Bond pidió habitación para una noche y pagó por adelantado, aunque lo cierto era que no tenía intención de dormir en Helsinki si el automóvil había llegado. En aquella época del año, el viaje por carretera de Rovaniemi a Helsinki requería veinticuatro horas; eso suponiendo que no se desatase ninguna ventisca que bloquease la carretera. En el caso de Erik Carlsson la cosa resultaba más fácil, puesto que era hombre de gran experiencia y consumada destreza en el manejo de automóviles, dada su condición de ex corredor de rallies.

Y cumplió con su parte. Cubrió el recorrido en un tiempo asombroso. Bond suponía que tendría que esperar, pero la chica de recepción agitaba ante él las llaves del coche, como para remachar la valoración que había hecho de su amigo.

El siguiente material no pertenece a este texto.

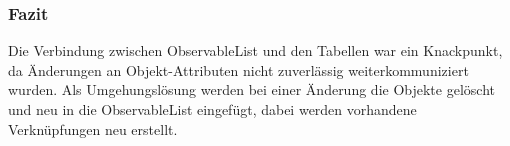 \subsubsection{Fazit}
Die Verbindung zwischen ObservableList und den Tabellen war ein Knackpunkt, da Änderungen an Objekt-Attributen nicht zuverlässig weiterkommuniziert wurden. Als Umgehungslösung werden bei einer Änderung die Objekte gelöscht und neu in die ObservableList eingefügt, dabei werden vorhandene Verknüpfungen neu erstellt.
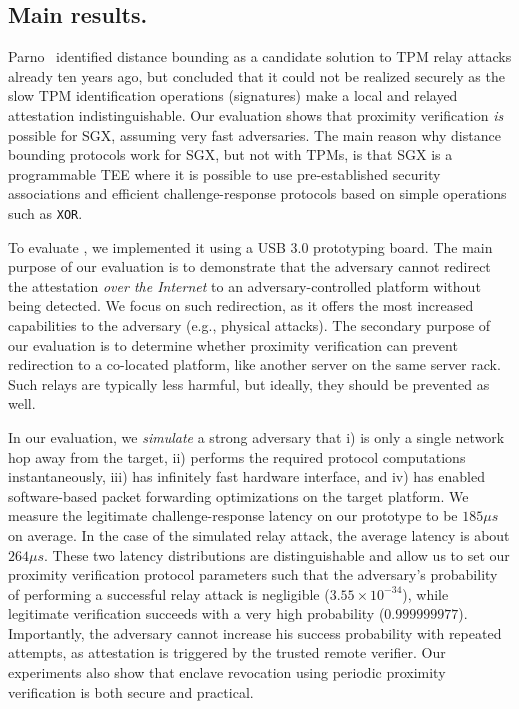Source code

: \subsection{Main results.} Parno~\cite{parno2008bootstrapping} identified distance bounding as a candidate solution to TPM relay attacks already ten years ago, but concluded that it could not be realized securely as the slow TPM identification operations (signatures) make a local and relayed attestation indistinguishable. Our evaluation shows that proximity verification \emph{is} possible for SGX, assuming very fast adversaries. The main reason why distance bounding protocols work for SGX, but not with TPMs, is that SGX is a programmable TEE where it is possible to use pre-established security associations and efficient challenge-response protocols based on simple operations such as \texttt{XOR}.

To evaluate \name, we implemented it using a USB 3.0 prototyping board. The main purpose of our evaluation is to demonstrate that the adversary cannot redirect the attestation \emph{over the Internet} to an adversary-controlled platform without being detected. We focus on such redirection, as it offers the most increased capabilities to the adversary (e.g., physical attacks). The secondary purpose of our evaluation is to determine whether proximity verification can prevent redirection to a co-located platform, like another server on the same server rack. Such relays are typically less harmful, but ideally, they should be prevented as well.



In our evaluation, we \emph{simulate} a strong adversary that i) is only a single network hop away from the target, ii) performs the required protocol computations instantaneously, iii) has infinitely fast hardware interface, and iv) has enabled software-based packet forwarding optimizations on the target platform. We measure the legitimate challenge-response latency on our prototype to be $185 \mu s$ on average. In the case of the simulated relay attack, the average latency is about $264 \mu s$. These two latency distributions are distinguishable and allow us to set our proximity verification protocol parameters such that the adversary's probability of performing a successful relay attack is negligible ($3.55\times 10^{-34}$), while legitimate verification succeeds with a very high probability ($0.999999977$). Importantly, the adversary cannot increase his success probability with repeated attempts, as attestation is triggered by the trusted remote verifier. Our experiments also show that enclave revocation using periodic proximity verification is both secure and practical.


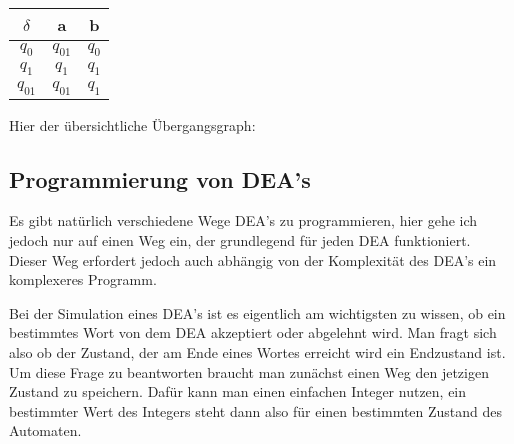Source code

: \begin{center}
\begin{tabular}{|c|c|c|}
    \hline
    $\delta$ & a & b \\
    \hline
    $q_0$ & $q_{01}$ & $q_0$ \\
    \hline
    $q_1$ & $q_1$ & $q_1$ \\
    \hline
    $q_{01}$ & $q_{01}$ & $q_1$ \\
    \hline
\end{tabular}
\end{center}

\begin{flushleft}   
Hier der übersichtliche Übergangsgraph:
\end{flushleft}

\begin{center}
\end{center}

\subsection{Programmierung von DEA's}
\begin{flushleft}
Es gibt natürlich verschiedene Wege DEA's zu programmieren,
hier gehe ich jedoch nur auf einen Weg ein, der grundlegend
für jeden DEA funktioniert.
Dieser Weg erfordert jedoch auch abhängig von der Komplexität des DEA's
ein komplexeres Programm.
\end{flushleft}

\begin{flushleft}
Bei der Simulation eines DEA's ist es eigentlich am
wichtigsten zu wissen, ob ein bestimmtes Wort von dem DEA akzeptiert oder
abgelehnt wird.
Man fragt sich also ob der Zustand, der am Ende eines Wortes erreicht
wird ein Endzustand ist.
Um diese Frage zu beantworten braucht man zunächst einen Weg den jetzigen
Zustand zu speichern.
Dafür kann man einen einfachen Integer nutzen, ein bestimmter Wert des Integers
steht dann also für einen bestimmten Zustand des Automaten.
\end{flushleft}

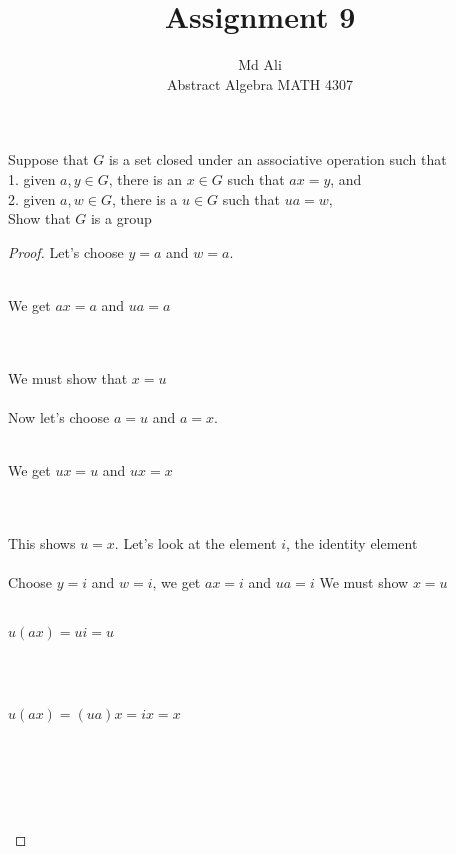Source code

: \documentclass[12pt]{article}
\newenvironment{problem}[2][Problem]{\begin{trivlist}
\item[\hskip \labelsep {\bfseries #1}\hskip \labelsep {\bfseries #2.}]}{\end{trivlist}}
\begin{document}
 
 
\title{Assignment 9}%
\author{Md Ali\\ %
Abstract Algebra MATH 4307} %
 
\maketitle
 
\begin{problem}{2.2.1} %
Suppose that $G$ is a set closed under an associative operation such that \\ 
1. given $a,y \in G$, there is an $x \in G$ such that $ax = y$, and \\ 
2. given $a,w \in G$, there is a $u \in G$ such that $ua = w$, \\
Show that $G$ is a group
\end{problem}
 
\begin{proof}
Let's choose $y=a$ and $w=a$. \\ \\
\centerline{We get $ax=a$ and $ua=a$} \\ \\
We must show that $x=u$ \\ \\
Now let's choose $a=u$ and $a=x$. \\ \\
\centerline{We get $ux=u$ and $ux=x$} \\ \\
This shows $u=x$. Let's look at the element $i$, the identity element \\ \\
Choose $y=i$ and $w=i$, we get $ax=i$ and $ua=i$ We must show $x=u$ \\ \\
\centerline{$u(ax)=ui=u$} \\ \\
\centerline{$u(ax) = (ua)x = ix = x$} \\ \\
\centerline{} \\ \\
\end{proof}
\end{document}
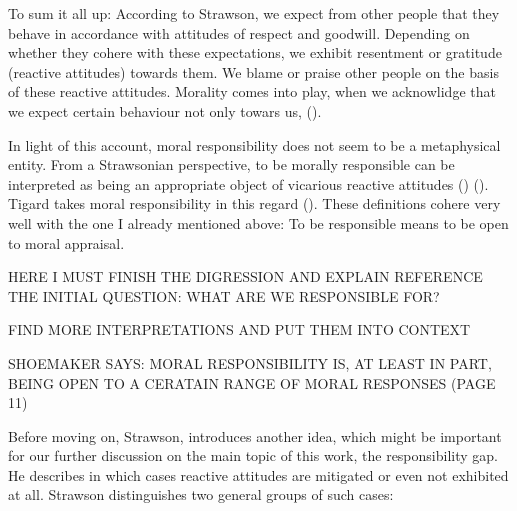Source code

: \documentclass{article}
\begin{document}
To sum it all up: According to Strawson, we expect from other people that they
behave in accordance with attitudes of respect and goodwill. Depending on
whether they cohere with these expectations, we exhibit resentment or gratitude
(reactive attitudes) towards them. We blame or praise other people on the basis
of these reactive attitudes. Morality comes into play, when we acknowlidge that
we expect certain behaviour not only towars us,  (\cite[p.16]{Strawson1962}).

In light of this account, moral responsibility does not seem to be a metaphysical entity.
From a Strawsonian perspective, to be morally responsible can be interpreted as
being an appropriate object of vicarious reactive attitudes
(\cite[p.3]{SmithVickers2021}) (\cite[p.175]{Matthias_2004}). Tigard takes moral
responsibility in this regard  (\cite[p.3]{Tigard_2020}). 
These definitions cohere very well with the one I already mentioned above: To be
responsible means to be open to moral appraisal.

HERE I MUST FINISH THE DIGRESSION AND EXPLAIN REFERENCE THE INITIAL QUESTION:
WHAT ARE WE RESPONSIBLE FOR?

FIND MORE INTERPRETATIONS AND PUT THEM
INTO CONTEXT

SHOEMAKER SAYS: MORAL RESPONSIBILITY IS, AT LEAST IN PART, BEING OPEN TO A
CERATAIN RANGE OF MORAL RESPONSES (PAGE 11)


Before moving on, Strawson, introduces another idea, which might be important for
our further discussion on the main topic of this work, the responsibility gap.
He describes in which cases reactive attitudes are mitigated or even not
exhibited at all. Strawson distinguishes two general groups of such cases:
\end{document}

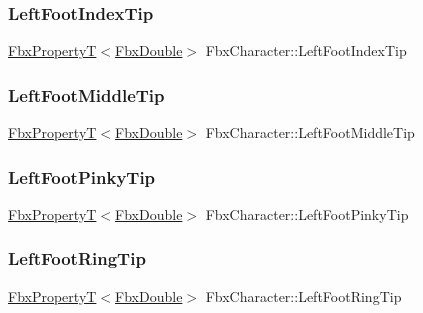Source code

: \subsubsection{\texorpdfstring{Left\+Foot\+Index\+Tip}{LeftFootIndexTip}}
{\footnotesize\ttfamily \hyperlink{class_fbx_property_t}{Fbx\+PropertyT}$<$\hyperlink{fbxtypes_8h_a171e72a1c46fc15c1a6c9c31948c1c5b}{Fbx\+Double}$>$ Fbx\+Character\+::\+Left\+Foot\+Index\+Tip}

\mbox{\label{class_fbx_character_ab17d6be58ceb88b575305663a5e37b3d}} 
\subsubsection{\texorpdfstring{Left\+Foot\+Middle\+Tip}{LeftFootMiddleTip}}
{\footnotesize\ttfamily \hyperlink{class_fbx_property_t}{Fbx\+PropertyT}$<$\hyperlink{fbxtypes_8h_a171e72a1c46fc15c1a6c9c31948c1c5b}{Fbx\+Double}$>$ Fbx\+Character\+::\+Left\+Foot\+Middle\+Tip}

\mbox{\label{class_fbx_character_ab6770f15c802efcd4b85d89b1b6464be}} 
\subsubsection{\texorpdfstring{Left\+Foot\+Pinky\+Tip}{LeftFootPinkyTip}}
{\footnotesize\ttfamily \hyperlink{class_fbx_property_t}{Fbx\+PropertyT}$<$\hyperlink{fbxtypes_8h_a171e72a1c46fc15c1a6c9c31948c1c5b}{Fbx\+Double}$>$ Fbx\+Character\+::\+Left\+Foot\+Pinky\+Tip}

\mbox{\label{class_fbx_character_a713205fb2db938b34a01b78bed306bf0}} 
\subsubsection{\texorpdfstring{Left\+Foot\+Ring\+Tip}{LeftFootRingTip}}
{\footnotesize\ttfamily \hyperlink{class_fbx_property_t}{Fbx\+PropertyT}$<$\hyperlink{fbxtypes_8h_a171e72a1c46fc15c1a6c9c31948c1c5b}{Fbx\+Double}$>$ Fbx\+Character\+::\+Left\+Foot\+Ring\+Tip}

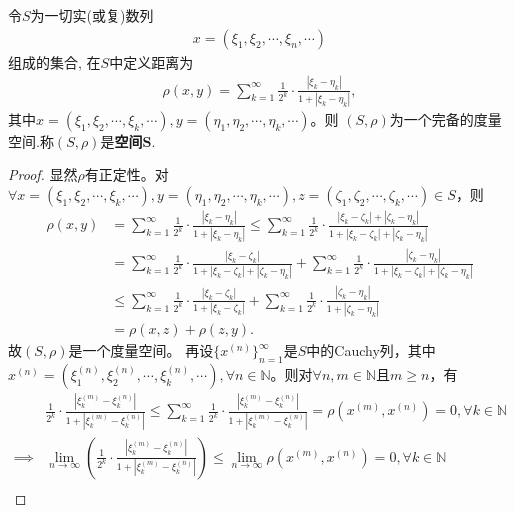 \documentclass[../../main.tex]{subfiles}%
\begin{document}
\begin{proposition}\label{proposition:空间S是完备度量空间}
令$S$为一切实(或复)数列
\begin{align*}
x=(\xi_1,\xi_2,\cdots,\xi_n,\cdots)
\end{align*}
组成的集合, 在$S$中定义距离为
\begin{align*}
\rho(x,y)=\sum\limits_{k=1}^{\infty}\frac{1}{2^k}\cdot\frac{|\xi_k-\eta_k|}{1+|\xi_k-\eta_k|},
\end{align*}
其中$x=(\xi_1,\xi_2,\cdots,\xi_k,\cdots), y=(\eta_1,\eta_2,\cdots,\eta_k,\cdots)$。则 $(S,\rho)$为一个完备的度量空间.称$(S,\rho)$是\textbf{空间}$\bm{S}$.
\end{proposition}
\begin{proof}
显然$\rho$有正定性。对$\forall x=(\xi_1,\xi_2,\cdots,\xi_k,\cdots),y=(\eta_1,\eta_2,\cdots,\eta_k,\cdots),z=(\zeta_1,\zeta_2,\cdots,\zeta_k,\cdots)\in S$，则
\begin{align*}
\rho(x,y)&=\sum\limits_{k=1}^{\infty}\frac{1}{2^k}\cdot\frac{|\xi_k-\eta_k|}{1+|\xi_k-\eta_k|}\leqslant\sum\limits_{k=1}^{\infty}\frac{1}{2^k}\cdot\frac{|\xi_k-\zeta_k|+|\zeta_k-\eta_k|}{1+|\xi_k-\zeta_k|+|\zeta_k-\eta_k|}\\
&=\sum\limits_{k=1}^{\infty}\frac{1}{2^k}\cdot\frac{|\xi_k-\zeta_k|}{1+|\xi_k-\zeta_k|+|\zeta_k-\eta_k|}+\sum\limits_{k=1}^{\infty}\frac{1}{2^k}\cdot\frac{|\zeta_k-\eta_k|}{1+|\xi_k-\zeta_k|+|\zeta_k-\eta_k|}\\
&\leqslant\sum\limits_{k=1}^{\infty}\frac{1}{2^k}\cdot\frac{|\xi_k-\zeta_k|}{1+|\xi_k-\zeta_k|}+\sum\limits_{k=1}^{\infty}\frac{1}{2^k}\cdot\frac{|\zeta_k-\eta_k|}{1+|\zeta_k-\eta_k|}\\
&=\rho(x,z)+\rho(z,y).
\end{align*}
故$(S,\rho)$是一个度量空间。
再设$\{x^{(n)}\}_{n=1}^{\infty}$是$S$中的Cauchy列，其中$x^{(n)}=(\xi_1^{(n)},\xi_2^{(n)},\cdots,\xi_k^{(n)},\cdots),\forall n\in\mathbb{N}$。则对$\forall n,m\in\mathbb{N}$且$m\geqslant n$，有
\begin{align*}
&\frac{1}{2^k}\cdot\frac{|\xi_k^{(m)}-\xi_k^{(n)}|}{1+|\xi_k^{(m)}-\xi_k^{(n)}|}\leqslant\sum\limits_{k=1}^{\infty}\frac{1}{2^k}\cdot\frac{|\xi_k^{(m)}-\xi_k^{(n)}|}{1+|\xi_k^{(m)}-\xi_k^{(n)}|}=\rho(x^{(m)},x^{(n)})=0,\forall k\in\mathbb{N}\\
\implies&\lim\limits_{n\rightarrow\infty}\left(\frac{1}{2^k}\cdot\frac{|\xi_k^{(m)}-\xi_k^{(n)}|}{1+|\xi_k^{(m)}-\xi_k^{(n)}|}\right)\leqslant\lim\limits_{n\rightarrow\infty}\rho(x^{(m)},x^{(n)})=0,\forall k\in\mathbb{N}\\

\end{align*}
\end{proof}
\end{document}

Bond subió a su habitación, descabezó un sueñecito de una hora y a renglón seguido empezó a prepararse para el lance que tenía en perspectiva. Se desvistió y se enfundó en un atuendo adecuado a las temperaturas de la zona polar ártica: camiseta Damart, ropa de montañero encima, pantalones acolchados de esquí, botas Mukluk, un grueso jersey de cuello alto y un anorak azul también acolchado confeccionado por Tol-ma Oy, de Finlandia, para la Saab. Antes de calarse la prenda, Bond se sujetó el correaje de la pistolera, especialmente diseñada por la Sección Q para contener la Hecker & Kock. Era una funda ajustable que admitía gran número de posiciones, desde la cadera hasta el hombro. En esta ocasión, el superagente se colocó el correaje de manera que la funda quedaba situada en mitad del pecho.

Comprobó el funcionamiento de la P-7, cargó el arma y deslizó varios cargadores en los bolsillos, cada uno de ellos con diez cartuchos con bala.

En el portafolios, Bond llevaba todo cuanto pudiera necesitar, aparte de la ropa guardada en la bolsa de mano; el resto de la impedimenta, como otras de posible uso, herramientas, bengalas y diversos artilugios pirotécnicos, se hallaban en el automóvil.

Mientras se vestía, Bond llamó al número de Paula Vacker. Dejó sonar el timbre veinticuatro veces, pero no obtuvo respuesta. Probó entonces con el número de la oficina, aunque en el fondo sabía que nadie atendería la llamada, por lo menos a una hora tan intempestiva del domingo por la noche.

Lanzó una imprecación por lo bajo, pues la ausencia de Paula significaba trabajo de más antes de abandonar Helsinki. Concluyó su atuendo calándose un pasamontañas que remató con un cálido gorro de lana; luego se enfundó las manos en unos guantes de conducir con revestimiento térmico, se enrolló una gruesa bufanda al cuello y se metió en el bolsillo un par de gafas protectoras, consciente de que si debía salir del coche a temperaturas muy por debajo de cero, era esencial que se cubriera por entero el rostro y las manos.

Finalmente, Bond llamó a recepción para notificar su partida y marchó rectamente a la zona de aparcamiento, donde se hallaba el Saab 900 Turbo, fulgurante bajo el destello de las luces.